I hear you on all of it, and I am so desperately sorry. Time doesn't heal, it just takes us further away I have come to learn. And I'm not sure that is always a good thing. Sometimes I miss the intensity of those first days and weeks, where she still felt so close, where I could still smell her on the shirt I birthed her in. She feels so far away now. Wherever she is, I hope she's safe and happy with sweet baby Kara. Forever missed, the world over.

Bree said...

Hi Kara's Mom,
I came over from Kate's blog. I'm so sorry about your loss and I'm sorry that you are hurting so badly. I too lost my precious baby in March and I have days that are so dark I don't want to live. The hope of bringing a live baby home from the hospital is what pulls me through to the next day. Sending you a hug.
Bree

aliza said...

i hear you babette. i feel exactly the same. i hate this life too, and there are many good things about it, but the one thing i wanted most is gone. it should all be so very different for us. we should have our babies here, celebrating 1st birthdays, not visiting graves and trying to get pregnant again. it's just too fucking awful. and time doesn't heal at all, it just makes it more real. time and life are moving forward without our babies.
sending you love

R said...

(((Hugs))) I'm so sorry.

Anonymous said...

I'm so sorry for your losses. I'm 41 and infertile. We've been trying for years with no luck. 3 IVF's and several IUI's. Your stories are heartbreaking. I too am miserable. I can't imagine the death of a child.
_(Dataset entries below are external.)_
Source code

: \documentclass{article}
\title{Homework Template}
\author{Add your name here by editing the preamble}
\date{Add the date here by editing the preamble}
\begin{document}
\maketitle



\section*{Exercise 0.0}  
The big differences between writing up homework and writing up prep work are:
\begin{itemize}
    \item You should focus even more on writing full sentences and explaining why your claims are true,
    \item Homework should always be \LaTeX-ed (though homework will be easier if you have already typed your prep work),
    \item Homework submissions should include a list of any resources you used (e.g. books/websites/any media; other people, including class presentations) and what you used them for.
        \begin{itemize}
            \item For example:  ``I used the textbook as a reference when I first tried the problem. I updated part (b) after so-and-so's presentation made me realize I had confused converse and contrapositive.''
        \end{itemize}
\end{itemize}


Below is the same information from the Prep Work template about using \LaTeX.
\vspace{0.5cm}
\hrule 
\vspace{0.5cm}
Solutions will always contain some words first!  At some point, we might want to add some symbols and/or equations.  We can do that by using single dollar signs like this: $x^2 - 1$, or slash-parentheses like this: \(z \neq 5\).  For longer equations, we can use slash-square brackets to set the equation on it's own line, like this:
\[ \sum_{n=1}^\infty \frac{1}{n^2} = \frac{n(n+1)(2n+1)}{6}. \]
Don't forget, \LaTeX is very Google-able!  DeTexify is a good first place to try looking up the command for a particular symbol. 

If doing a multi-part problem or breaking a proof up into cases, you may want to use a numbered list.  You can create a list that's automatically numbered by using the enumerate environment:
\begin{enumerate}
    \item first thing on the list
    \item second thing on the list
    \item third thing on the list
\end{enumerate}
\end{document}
I just have to believe that God has some sort of plan for us. There must be a reason for all of this pain. But I do struggle to keep the faith sometimes.

Amy said...

((((((hugs))))))

Rita W said...

My son should have been 11 months old today. It has been over 5 months since he's been gone and each day seems to be harder than the last. Thank you for this post. I'm sick of hearing "time heals all wounds" too. I'm not seeing that at all right now. All I can feel is the pain and want to curl up and die.

((HUGS))

Anonymous said...

I'm sorry, B.
Nearly two years after my baby girl died, I'm still angry, miserable and missing her. Time hasn't healed anything. All time has done is enchance my ability to lie and pretend to live a normal life.

Mirne said...

Time doesn't heal. I don't know that it ever will. I still miss my daughter and my son just as much as I did on those days that I lost them.